Adebayo v. AG, Ogun State (2008) LPELR – 80 (SC) 23 – 24 “I have seen in recent times that parties who have bad cases embrace and make use of the constitutional provision of fair hearing to bamboozle the adverse party and the Court, with a view to moving the Court away from the live issues in the litigation. They make so much weather and sing the familiar song that the constitutional provision is violated or contravened. They do not stop there. They rake the defence in most inappropriate cases because they have nothing to canvass in their favour in the case. The fair hearing provision in the Constitution is the machinery or locomotive of justice; not a spare part to propel or invigorate the case of the user. It is not a casual principle of law available to a party to be picked up at will in a case and force the Court to apply it to his advantage. On the contrary, it is a formidable and fundamental constitutional provision available to a party who is really denied fair hearing because he was not heard or that he was not properly heard in the case. Let litigants who have nothing useful to advocate in favour of their cases, leave the fair hearing constitutional provision alone because it is not available to them just for the asking.”
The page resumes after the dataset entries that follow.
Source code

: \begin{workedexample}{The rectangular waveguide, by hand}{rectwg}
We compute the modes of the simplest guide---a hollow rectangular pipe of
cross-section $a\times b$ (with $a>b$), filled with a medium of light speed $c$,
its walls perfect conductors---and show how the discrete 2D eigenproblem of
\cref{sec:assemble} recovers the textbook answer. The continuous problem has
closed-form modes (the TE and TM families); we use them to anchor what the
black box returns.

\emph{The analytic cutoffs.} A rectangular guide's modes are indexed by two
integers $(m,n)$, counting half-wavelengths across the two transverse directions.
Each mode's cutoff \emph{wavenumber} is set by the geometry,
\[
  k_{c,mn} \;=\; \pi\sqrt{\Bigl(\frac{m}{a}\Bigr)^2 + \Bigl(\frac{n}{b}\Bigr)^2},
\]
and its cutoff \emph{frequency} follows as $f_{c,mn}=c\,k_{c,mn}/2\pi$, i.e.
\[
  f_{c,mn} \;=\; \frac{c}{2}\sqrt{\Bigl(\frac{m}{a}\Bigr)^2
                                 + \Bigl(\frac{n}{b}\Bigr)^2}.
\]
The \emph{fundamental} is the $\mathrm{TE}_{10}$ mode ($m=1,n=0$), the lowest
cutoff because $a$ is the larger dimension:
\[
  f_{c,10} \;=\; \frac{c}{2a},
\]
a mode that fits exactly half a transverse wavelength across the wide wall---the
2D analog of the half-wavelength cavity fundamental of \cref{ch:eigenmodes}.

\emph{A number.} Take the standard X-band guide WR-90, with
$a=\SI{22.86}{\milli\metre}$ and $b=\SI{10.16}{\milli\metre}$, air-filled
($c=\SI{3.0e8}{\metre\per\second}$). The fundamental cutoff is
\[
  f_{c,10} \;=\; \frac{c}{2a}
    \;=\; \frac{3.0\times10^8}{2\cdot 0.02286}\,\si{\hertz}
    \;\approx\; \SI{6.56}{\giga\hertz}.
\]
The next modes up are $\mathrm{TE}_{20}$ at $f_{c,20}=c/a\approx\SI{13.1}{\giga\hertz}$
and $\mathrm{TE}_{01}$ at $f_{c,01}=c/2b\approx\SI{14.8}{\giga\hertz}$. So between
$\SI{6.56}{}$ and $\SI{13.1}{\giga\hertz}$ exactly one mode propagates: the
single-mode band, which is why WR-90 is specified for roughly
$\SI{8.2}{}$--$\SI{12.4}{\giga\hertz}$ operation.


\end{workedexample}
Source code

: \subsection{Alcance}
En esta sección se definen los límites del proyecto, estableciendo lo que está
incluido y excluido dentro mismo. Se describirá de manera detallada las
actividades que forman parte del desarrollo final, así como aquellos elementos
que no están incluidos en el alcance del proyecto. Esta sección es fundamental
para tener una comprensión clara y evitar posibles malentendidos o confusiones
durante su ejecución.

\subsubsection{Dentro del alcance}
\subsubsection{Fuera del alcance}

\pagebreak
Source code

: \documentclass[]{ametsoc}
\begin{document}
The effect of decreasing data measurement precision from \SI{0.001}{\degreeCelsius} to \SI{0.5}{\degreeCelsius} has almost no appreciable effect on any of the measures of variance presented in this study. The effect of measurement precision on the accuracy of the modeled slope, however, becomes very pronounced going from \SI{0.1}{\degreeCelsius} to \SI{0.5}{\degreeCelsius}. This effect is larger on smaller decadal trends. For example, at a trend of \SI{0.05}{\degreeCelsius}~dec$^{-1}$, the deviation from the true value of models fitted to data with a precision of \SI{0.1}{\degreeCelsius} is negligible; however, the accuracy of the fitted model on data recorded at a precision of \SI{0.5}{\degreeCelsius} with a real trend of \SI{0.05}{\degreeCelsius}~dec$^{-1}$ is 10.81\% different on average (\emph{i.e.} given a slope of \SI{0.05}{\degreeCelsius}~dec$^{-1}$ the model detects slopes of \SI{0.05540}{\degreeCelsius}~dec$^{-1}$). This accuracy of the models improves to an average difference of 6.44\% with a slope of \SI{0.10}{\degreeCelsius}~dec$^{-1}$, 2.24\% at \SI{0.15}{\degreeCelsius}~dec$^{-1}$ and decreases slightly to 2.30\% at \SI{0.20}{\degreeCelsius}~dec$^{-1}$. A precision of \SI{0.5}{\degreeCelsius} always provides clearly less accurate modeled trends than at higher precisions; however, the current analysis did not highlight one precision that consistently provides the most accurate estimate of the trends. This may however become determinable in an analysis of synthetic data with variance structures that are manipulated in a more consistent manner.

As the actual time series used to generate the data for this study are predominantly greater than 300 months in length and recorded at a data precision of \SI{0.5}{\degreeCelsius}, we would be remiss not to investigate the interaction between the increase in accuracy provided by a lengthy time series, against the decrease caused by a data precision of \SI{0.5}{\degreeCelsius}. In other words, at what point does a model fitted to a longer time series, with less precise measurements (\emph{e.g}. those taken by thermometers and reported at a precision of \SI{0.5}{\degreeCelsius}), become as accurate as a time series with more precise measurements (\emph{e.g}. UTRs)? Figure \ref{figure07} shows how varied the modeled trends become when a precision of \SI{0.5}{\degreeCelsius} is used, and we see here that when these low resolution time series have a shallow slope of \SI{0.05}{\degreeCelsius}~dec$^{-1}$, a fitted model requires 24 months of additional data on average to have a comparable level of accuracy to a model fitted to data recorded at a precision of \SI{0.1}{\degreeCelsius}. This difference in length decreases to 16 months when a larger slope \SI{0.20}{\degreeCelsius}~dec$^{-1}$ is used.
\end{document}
FAILURE TO GIVE FAIR HEARING DOES NOT AUTOMATICALLY LEAD TO A MISCARRIAGE OF JUSTICE
On whether the court below was right when it failed to consider and pronounce upon all the issues submitted to it by the appellant for its determination, I agree with the submission of the appellant’s Counsel that the court below failed to consider and pronounce upon the second issue for determination submitted by the appellant in that court. However, I am unable to hold that the failure to do so led to any miscarriage of justice in the circumstances of the case. There was also no denial of fair hearing as enshrined in Section 33 of 1979 Constitution. Failure to consider and pronounce on all issues submitted to a court or tribunal will not, per se, amount to a denial of a right to fair hearing having regard to the judicial decisions on the principle. In some cases, it may occasion failure of justice which amounts to denial of fair hearing and in others as is the case in the present proceedings, it will not. See Kotoye v Central Bank of Nigeria & others (1989) 1 NWLR (Part 98) 419.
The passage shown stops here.